Nei giovani c’è una grandissima voglia di trovare nuovi linguaggi. Hanno voglia di sperimentare, di esplorare territori dove il conformismo è bandito. Hanno il coraggio, la passione e la voglia di mettersi in gioco. I giovani sono pronti a difendere un certo tipo di cinema che sfugge alle logiche commerciali. Èun flusso in costante crescita. Sono animati dal quel fuoco sacro che fa ardere la passione. Ci sono ragazzi che dal Sudamerica sono fuggiti a Berlino, dove vivono in provincia, in un capannone. Con cinquanta persone hanno recuperato una zona dismessa, l’hanno trasformata in un set cinematrografico dove hanno lavorato per tre mesi nella produzione di un cortometraggio. È un’operazione che non porta nulla economicamente, che non migliora la loro vita materiale. Ma vivono un grande amore. E quando per la Summer Academy devo scegliere tra profili così, faccio un’enorme fatica a prenderne uno e scartarne un’altro. Queste storie mi danno una forza pazzesca. E ti ricordano a che cosa serve la cultura.

A che cosa serve?
"È una domanda che mi pongo tutti giorni. Odio l’idea della cultura come un «amusement» per persone raffinate. Per me la cultura è senso, prospettiva, profondità. Ho girato un documentario a Timor Est su un gruppo di persone che, dopo uno sterminio e in assoluta povertà, hanno costruito una scuola di Belle Arti. La gente dormiva negli armadi per poter dipingere e studiare il mattino.
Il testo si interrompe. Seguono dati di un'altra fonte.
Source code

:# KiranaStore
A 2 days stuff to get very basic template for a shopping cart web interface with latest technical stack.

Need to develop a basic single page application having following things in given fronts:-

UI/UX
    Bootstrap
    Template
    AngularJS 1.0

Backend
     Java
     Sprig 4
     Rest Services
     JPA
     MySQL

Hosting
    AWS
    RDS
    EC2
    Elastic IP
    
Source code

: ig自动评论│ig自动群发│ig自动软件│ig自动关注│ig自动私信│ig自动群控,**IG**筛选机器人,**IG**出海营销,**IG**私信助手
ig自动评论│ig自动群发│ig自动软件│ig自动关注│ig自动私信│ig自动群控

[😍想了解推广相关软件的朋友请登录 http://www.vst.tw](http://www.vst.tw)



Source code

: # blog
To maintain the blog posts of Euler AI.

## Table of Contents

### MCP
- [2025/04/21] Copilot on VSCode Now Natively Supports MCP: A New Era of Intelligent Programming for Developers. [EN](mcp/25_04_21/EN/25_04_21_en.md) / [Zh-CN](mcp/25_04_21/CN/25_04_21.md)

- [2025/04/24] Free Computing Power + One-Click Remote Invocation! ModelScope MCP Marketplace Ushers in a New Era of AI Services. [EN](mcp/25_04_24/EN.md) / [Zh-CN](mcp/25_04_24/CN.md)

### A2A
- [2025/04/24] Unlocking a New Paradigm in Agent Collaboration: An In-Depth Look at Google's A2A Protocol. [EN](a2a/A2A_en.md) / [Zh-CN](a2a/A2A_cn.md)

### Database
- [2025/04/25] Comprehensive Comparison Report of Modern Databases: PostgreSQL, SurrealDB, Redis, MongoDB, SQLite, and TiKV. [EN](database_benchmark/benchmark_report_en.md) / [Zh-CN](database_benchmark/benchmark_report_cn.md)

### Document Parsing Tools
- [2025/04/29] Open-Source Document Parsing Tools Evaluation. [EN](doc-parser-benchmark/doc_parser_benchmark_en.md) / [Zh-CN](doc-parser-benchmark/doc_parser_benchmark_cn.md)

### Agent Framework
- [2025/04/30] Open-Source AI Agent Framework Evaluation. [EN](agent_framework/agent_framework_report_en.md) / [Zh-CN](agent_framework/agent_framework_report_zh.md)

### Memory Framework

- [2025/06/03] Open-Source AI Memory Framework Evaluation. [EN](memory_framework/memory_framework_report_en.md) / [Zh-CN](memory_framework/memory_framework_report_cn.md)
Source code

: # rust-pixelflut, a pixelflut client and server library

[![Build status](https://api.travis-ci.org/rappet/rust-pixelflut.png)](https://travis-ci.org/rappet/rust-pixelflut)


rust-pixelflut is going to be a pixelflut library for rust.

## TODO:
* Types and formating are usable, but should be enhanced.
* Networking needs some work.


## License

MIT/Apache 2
La cultura non è un capriccio, un gingillo. È l’aria che respiriamo".

Che costa ti ha spinto a fare il regista?
"Mi viene in mente la bellissima frase di uno scrittore francese: «la vita consiste nel risolvere un ricordo». Ho l’impressione che il cinema sia davvero magia: vedere la gente che si muove, non nella realtà, ma nell’atto filmato e riprodotto, è una sensazione potente. Girare un film è un atto magico e un atto magico è una forma di catarsi, una liberazione. La liberazione dai demoni. Un regista ha dentro di sé se demoni che deve risolvere. Una volta risolti, può anche smettere".